In den 122 Katholischen Öffentlichen Büchereien im Bistum Essen ist jedes der 363.653 Medien im vergangenen Jahr statistisch mehr als einmal ausgeliehen worden. Deutliches Plus bei Lesungen, Büchereirallyes und anderen Veranstaltungen.

Eine eindrucksvolle Bilanz ehrenamtlicher Arbeit für die Lesekultur im Ruhrgebiet und im märkischen Sauerland hat Vera Steinkamp, Leiterin des Medienforums im Bistum Essen, am Wochenende zum 57. Diözesantag der Katholischen Öffentlichen Büchereien (KÖB) im Bistum Essen präsentiert. Demnach haben im vergangenen Jahr in den 122 KÖB an Rhein, Ruhr und Lenne rund 1000 freiwillige Männer und Frauen fast 86.000 ehrenamtliche Arbeitsstunden geleistet. Dank ihres Engagements haben die gut 202.000 Besucher jedes der insgesamt 363.653 Bücher, Spiele, CD-Pakete oder anderer Medien statistisch 1,02 mal ausgeliehen.

„KÖB sind wichtige Kulturanbieter in den Stadtteilen“

Trotz vieler Veränderungsprozesse in den Pfarreien und Gemeinden hätten die Pfarreien im vergangenen Jahr „sehr erfreuliche Ergebnisse erzielt“, betonte Steinkamp. Besonders beachtlich sei, dass die Zahl der Veranstaltungen, die die KÖB vor Ort organisieren, mit insgesamt 2088 im Vorjahresvergleich um fast 15 Prozent gestiegen ist. „Diese große Zahl macht deutlich, dass die KÖB wichtige Kulturanbieter in den Gemeinden und Stadtteilen darstellen und zu einer positiven Verdichtung der Kulturangebote in einer Stadt beitragen“, so Steinkamp. Sie verweist auf Lesungen, Rezitationen, Buchvorstellungen, Büchereirallyes, Kriminächte, Aktionen zur Leseförderung für Kinder und viele andere Programmpunkte.

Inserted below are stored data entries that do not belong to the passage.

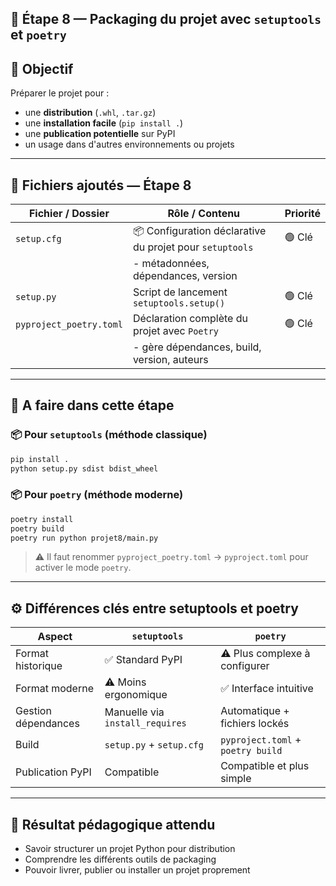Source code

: ## 🧩 Étape 8 — Packaging du projet avec `setuptools` et `poetry`

## 🎯 Objectif

Préparer le projet pour :
- une **distribution** (`.whl`, `.tar.gz`)
- une **installation facile** (`pip install .`)
- une **publication potentielle** sur PyPI
- un usage dans d'autres environnements ou projets

---

## 📁 Fichiers ajoutés — Étape 8

| Fichier / Dossier                         | Rôle / Contenu                                                               | Priorité |
|------------------------------------------|------------------------------------------------------------------------------|----------|
| `setup.cfg`                              | 📦 Configuration déclarative du projet pour `setuptools`                    | 🟢 Clé   |
|                                          | - métadonnées, dépendances, version                                          |          |
| `setup.py`                               | Script de lancement `setuptools.setup()`                                    | 🟢 Clé   |
| `pyproject_poetry.toml`                  | Déclaration complète du projet avec `Poetry`                                | 🟢 Clé   |
|                                          | - gère dépendances, build, version, auteurs                                 |          |

---

## 🔧 A faire dans cette étape

### 📦 Pour `setuptools` (méthode classique)
```bash
pip install .
python setup.py sdist bdist_wheel
```

### 📦 Pour `poetry` (méthode moderne)
```bash
poetry install
poetry build
poetry run python projet8/main.py
```

> ⚠️ Il faut renommer `pyproject_poetry.toml` → `pyproject.toml` pour activer le mode `poetry`.

---

## ⚙️ Différences clés entre setuptools et poetry

| Aspect                | `setuptools`                    | `poetry`                             |
|-----------------------|----------------------------------|--------------------------------------|
| Format historique     | ✅ Standard PyPI                 | ⚠️ Plus complexe à configurer        |
| Format moderne        | ⚠️ Moins ergonomique             | ✅ Interface intuitive                |
| Gestion dépendances   | Manuelle via `install_requires` | Automatique + fichiers lockés        |
| Build                 | `setup.py` + `setup.cfg`        | `pyproject.toml` + `poetry build`    |
| Publication PyPI      | Compatible                      | Compatible et plus simple            |

---

## 🧠 Résultat pédagogique attendu

- Savoir structurer un projet Python pour distribution
- Comprendre les différents outils de packaging
- Pouvoir livrer, publier ou installer un projet proprement

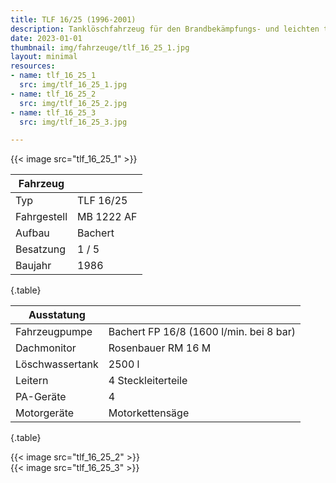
 ```yaml
---
title: TLF 16/25 (1996-2001)
description: Tanklöschfahrzeug für den Brandbekämpfungs- und leichten technischen Hilfeleistungseinsatz mit Staffelbesatzung
date: 2023-01-01
thumbnail: img/fahrzeuge/tlf_16_25_1.jpg
layout: minimal
resources:
- name: tlf_16_25_1
  src: img/tlf_16_25_1.jpg
- name: tlf_16_25_2
  src: img/tlf_16_25_2.jpg
- name: tlf_16_25_3
  src: img/tlf_16_25_3.jpg

---
```


{{< image src="tlf_16_25_1" >}}  

| Fahrzeug    |            |
| ----------- | ---------- |
| Typ         | TLF 16/25  |
| Fahrgestell | MB 1222 AF |
| Aufbau      | Bachert    |
| Besatzung   | 1 / 5      |
| Baujahr     | 1986       |
{.table}

| Ausstatung      |                                         |
| --------------- | --------------------------------------- |
| Fahrzeugpumpe   | Bachert FP 16/8 (1600 l/min. bei 8 bar) |
| Dachmonitor     | Rosenbauer RM 16 M                      |
| Löschwassertank | 2500 l                                  |
| Leitern         | 4 Steckleiterteile                      |
| PA-Geräte       | 4                                       |
| Motorgeräte     | Motorkettensäge                         |
{.table}


{{< image src="tlf_16_25_2" >}}  
{{< image src="tlf_16_25_3" >}}  
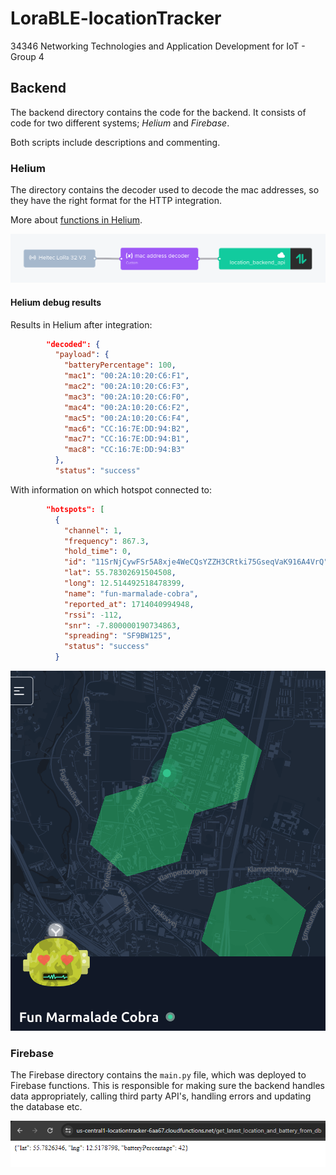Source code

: <!--
 * @ Author: Oscar Theilvig Strømsborg
 * @ Create Time: 2024-05-04 15:47:22
 * @ Modified by: Oscar Theilvig Strømsborg
 * @ Modified time: 2024-05-04 16:05:32
 * @ Description:
-->

# LoraBLE-locationTracker
34346 Networking Technologies and Application Development for IoT - Group 4

## Backend

The backend directory contains the code for the backend. It consists of code for two different systems; _Helium_ and _Firebase_.

Both scripts include descriptions and commenting.

### Helium

The directory contains the decoder used to decode the mac addresses, so they have the right format for the HTTP integration.

More about [functions in Helium](https://docs.helium.com/console/functions/).

![Helium flow including a decoder](../docs/figures/helium-flow.png)

#### Helium debug results

Results in Helium after integration:

```json
        "decoded": {
          "payload": {
            "batteryPercentage": 100,
            "mac1": "00:2A:10:20:C6:F1",
            "mac2": "00:2A:10:20:C6:F3",
            "mac3": "00:2A:10:20:C6:F0",
            "mac4": "00:2A:10:20:C6:F2",
            "mac5": "00:2A:10:20:C6:F4",
            "mac6": "CC:16:7E:DD:94:B2",
            "mac7": "CC:16:7E:DD:94:B1",
            "mac8": "CC:16:7E:DD:94:B3"
          },
          "status": "success"
```

With information on which hotspot connected to:

```json
        "hotspots": [
          {
            "channel": 1,
            "frequency": 867.3,
            "hold_time": 0,
            "id": "11SrNjCywFSr5A8xje4WeCQsYZZH3CRtki75GseqVaK916A4VrQ",
            "lat": 55.78302691504508,
            "long": 12.514492518478399,
            "name": "fun-marmalade-cobra",
            "reported_at": 1714040994948,
            "rssi": -112,
            "snr": -7.800000190734863,
            "spreading": "SF9BW125",
            "status": "success"
          }
```

![fun-marmalade-cobra](../docs/figures/fun-marmalade-cobra.png)

### Firebase

The Firebase directory contains the `main.py` file, which was deployed to Firebase functions. This is responsible for making sure the backend handles data appropriately, calling third party API's, handling errors and updating the database etc.

![Firebase response](../docs/figures/basic-answer-server.png)

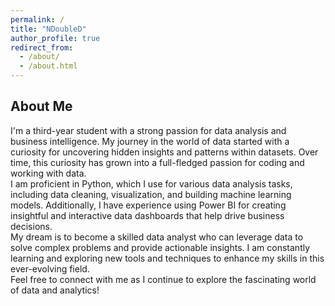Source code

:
 ```yaml
---
permalink: /
title: "NDoubleD"
author_profile: true
redirect_from: 
  - /about/
  - /about.html
---
```

## About Me

I'm a third-year student with a strong passion for data analysis and business intelligence. My journey in the world of data started with a curiosity for uncovering hidden insights and patterns within datasets. Over time, this curiosity has grown into a full-fledged passion for coding and working with data.
</br>
I am proficient in Python, which I use for various data analysis tasks, including data cleaning, visualization, and building machine learning models. Additionally, I have experience using Power BI for creating insightful and interactive data dashboards that help drive business decisions.
</br>
My dream is to become a skilled data analyst who can leverage data to solve complex problems and provide actionable insights. I am constantly learning and exploring new tools and techniques to enhance my skills in this ever-evolving field.
</br>
Feel free to connect with me as I continue to explore the fascinating world of data and analytics!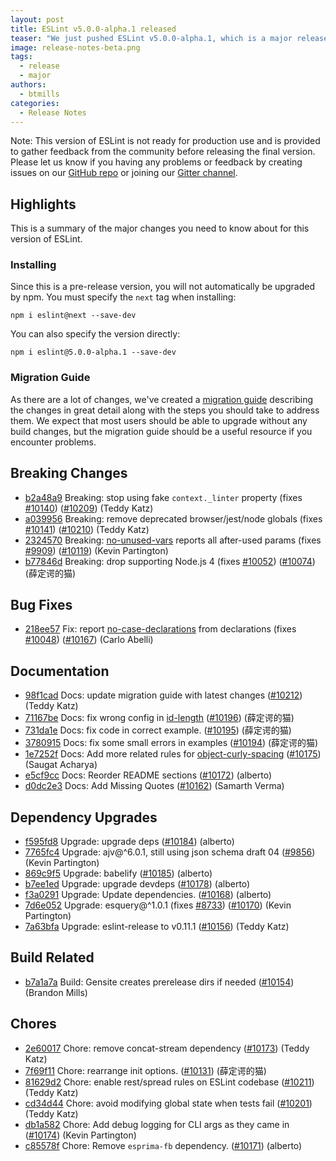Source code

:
```yaml
---
layout: post
title: ESLint v5.0.0-alpha.1 released
teaser: "We just pushed ESLint v5.0.0-alpha.1, which is a major release upgrade of ESLint. This release adds some new features and fixes several bugs found in the previous release. This release also has some breaking changes, so please read the following closely."
image: release-notes-beta.png
tags:
  - release
  - major
authors:
  - btmills
categories:
  - Release Notes
---
```


Note: This version of ESLint is not ready for production use and is provided to gather feedback from the community before releasing the final version. Please let us know if you having any problems or feedback by creating issues on our [GitHub repo](https://github.com/eslint/eslint) or joining our [Gitter channel](https://gitter.im/eslint/eslint).

## Highlights

This is a summary of the major changes you need to know about for this version of ESLint.

### Installing

Since this is a pre-release version, you will not automatically be upgraded by npm. You must specify the `next` tag when installing:

```
npm i eslint@next --save-dev
```

You can also specify the version directly:

```
npm i eslint@5.0.0-alpha.1 --save-dev
```

### Migration Guide

As there are a lot of changes, we've created a [migration guide](/docs/5.0.0/user-guide/migrating-to-5.0.0) describing the changes in great detail along with the steps you should take to address them. We expect that most users should be able to upgrade without any build changes, but the migration guide should be a useful resource if you encounter problems.

## Breaking Changes


* [b2a48a9](https://github.com/eslint/eslint/commit/b2a48a9) Breaking: stop using fake `context._linter` property (fixes [#10140](https://github.com/eslint/eslint/issues/10140)) ([#10209](https://github.com/eslint/eslint/issues/10209)) (Teddy Katz)
* [a039956](https://github.com/eslint/eslint/commit/a039956) Breaking: remove deprecated browser/jest/node globals (fixes [#10141](https://github.com/eslint/eslint/issues/10141)) ([#10210](https://github.com/eslint/eslint/issues/10210)) (Teddy Katz)
* [2324570](https://github.com/eslint/eslint/commit/2324570) Breaking: [no-unused-vars](/docs/rules/no-unused-vars) reports all after-used params (fixes [#9909](https://github.com/eslint/eslint/issues/9909)) ([#10119](https://github.com/eslint/eslint/issues/10119)) (Kevin Partington)
* [b77846d](https://github.com/eslint/eslint/commit/b77846d) Breaking: drop supporting Node.js 4 (fixes [#10052](https://github.com/eslint/eslint/issues/10052)) ([#10074](https://github.com/eslint/eslint/issues/10074)) (薛定谔的猫)








## Bug Fixes


* [218ee57](https://github.com/eslint/eslint/commit/218ee57) Fix: report [no-case-declarations](/docs/rules/no-case-declarations) from declarations (fixes [#10048](https://github.com/eslint/eslint/issues/10048)) ([#10167](https://github.com/eslint/eslint/issues/10167)) (Carlo Abelli)




## Documentation


* [98f1cad](https://github.com/eslint/eslint/commit/98f1cad) Docs: update migration guide with latest changes ([#10212](https://github.com/eslint/eslint/issues/10212)) (Teddy Katz)
* [71167be](https://github.com/eslint/eslint/commit/71167be) Docs: fix wrong config in [id-length](/docs/rules/id-length) ([#10196](https://github.com/eslint/eslint/issues/10196)) (薛定谔的猫)
* [731da1e](https://github.com/eslint/eslint/commit/731da1e) Docs: fix code in correct example. ([#10195](https://github.com/eslint/eslint/issues/10195)) (薛定谔的猫)
* [3780915](https://github.com/eslint/eslint/commit/3780915) Docs: fix some small errors in examples ([#10194](https://github.com/eslint/eslint/issues/10194)) (薛定谔的猫)
* [1e7252f](https://github.com/eslint/eslint/commit/1e7252f) Docs: Add more related rules for [object-curly-spacing](/docs/rules/object-curly-spacing) ([#10175](https://github.com/eslint/eslint/issues/10175)) (Saugat Acharya)
* [e5cf9cc](https://github.com/eslint/eslint/commit/e5cf9cc) Docs: Reorder README sections ([#10172](https://github.com/eslint/eslint/issues/10172)) (alberto)
* [d0dc2e3](https://github.com/eslint/eslint/commit/d0dc2e3) Docs: Add Missing Quotes ([#10162](https://github.com/eslint/eslint/issues/10162)) (Samarth Verma)




## Dependency Upgrades


* [f595fd8](https://github.com/eslint/eslint/commit/f595fd8) Upgrade: upgrade deps ([#10184](https://github.com/eslint/eslint/issues/10184)) (alberto)
* [7765fc4](https://github.com/eslint/eslint/commit/7765fc4) Upgrade: ajv@^6.0.1, still using json schema draft 04 ([#9856](https://github.com/eslint/eslint/issues/9856)) (Kevin Partington)
* [869c9f5](https://github.com/eslint/eslint/commit/869c9f5) Upgrade: babelify ([#10185](https://github.com/eslint/eslint/issues/10185)) (alberto)
* [b7ee1ed](https://github.com/eslint/eslint/commit/b7ee1ed) Upgrade: upgrade devdeps ([#10178](https://github.com/eslint/eslint/issues/10178)) (alberto)
* [f3a0291](https://github.com/eslint/eslint/commit/f3a0291) Upgrade: Update dependencies. ([#10168](https://github.com/eslint/eslint/issues/10168)) (alberto)
* [7d6e052](https://github.com/eslint/eslint/commit/7d6e052) Upgrade: esquery@^1.0.1 (fixes [#8733](https://github.com/eslint/eslint/issues/8733)) ([#10170](https://github.com/eslint/eslint/issues/10170)) (Kevin Partington)
* [7a63bfa](https://github.com/eslint/eslint/commit/7a63bfa) Upgrade: eslint-release to v0.11.1 ([#10156](https://github.com/eslint/eslint/issues/10156)) (Teddy Katz)




## Build Related


* [b7a1a7a](https://github.com/eslint/eslint/commit/b7a1a7a) Build: Gensite creates prerelease dirs if needed ([#10154](https://github.com/eslint/eslint/issues/10154)) (Brandon Mills)




## Chores


* [2e60017](https://github.com/eslint/eslint/commit/2e60017) Chore: remove concat-stream dependency ([#10173](https://github.com/eslint/eslint/issues/10173)) (Teddy Katz)
* [7f69f11](https://github.com/eslint/eslint/commit/7f69f11) Chore:  rearrange init options. ([#10131](https://github.com/eslint/eslint/issues/10131)) (薛定谔的猫)
* [81629d2](https://github.com/eslint/eslint/commit/81629d2) Chore: enable rest/spread rules on ESLint codebase ([#10211](https://github.com/eslint/eslint/issues/10211)) (Teddy Katz)
* [cd34d44](https://github.com/eslint/eslint/commit/cd34d44) Chore: avoid modifying global state when tests fail ([#10201](https://github.com/eslint/eslint/issues/10201)) (Teddy Katz)
* [db1a582](https://github.com/eslint/eslint/commit/db1a582) Chore: Add debug logging for CLI args as they came in ([#10174](https://github.com/eslint/eslint/issues/10174)) (Kevin Partington)
* [c85578f](https://github.com/eslint/eslint/commit/c85578f) Chore: Remove `esprima-fb` dependency. ([#10171](https://github.com/eslint/eslint/issues/10171)) (alberto)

Wo Pfarrbüros fehlen, werden KÖB zur Anlaufstelle für die Gemeinde

Auch darüber hinaus seien die Katholischen Öffentlichen Büchereien Orte der Kommunikation und Begegnung, so Steinkamp. „Kinder und Erwachsene, Familien und Senioren, Menschen mit Migrationshintergrund aus unterschiedlichen Kulturkreisen treffen sich dort zu Gespräch und Austausch.“ Zugleich seien die KÖB immer wichtiger werdende „Orte der Vergemeinschaftung in immer größer werdenden Pfarreien“. Und wo es kein Pfarrbüro mehr gebe, „sind sie nicht selten wichtige Anlaufstellen für viele Fragen rund um die Gemeinde“, so Steinkamp.

Diözesantag lud zu „Perspektivwechseln“ ein

Vor dem Hintergrund der Pfarreientwicklungsprozesse und anderer Umstrukturierungen in den Pfarreien des Ruhrbistums hatte Steinkamp die ehrenamtlichen Bücherei-Mitarbeiterinnen und –Mitarbeiter am Samstag unter der Überschrift „Perspektivwechsel“ zum Diözesantag nach Essen eingeladen. Als Referentin war unter anderem die Berliner Journalistin Valerie Schönian zu Gast, die sich im Projekt „Valerie und der Priester“ darauf eingelassen hatte, ein Jahr lang in den Alltag eines katholischen Priesters einzutauchen.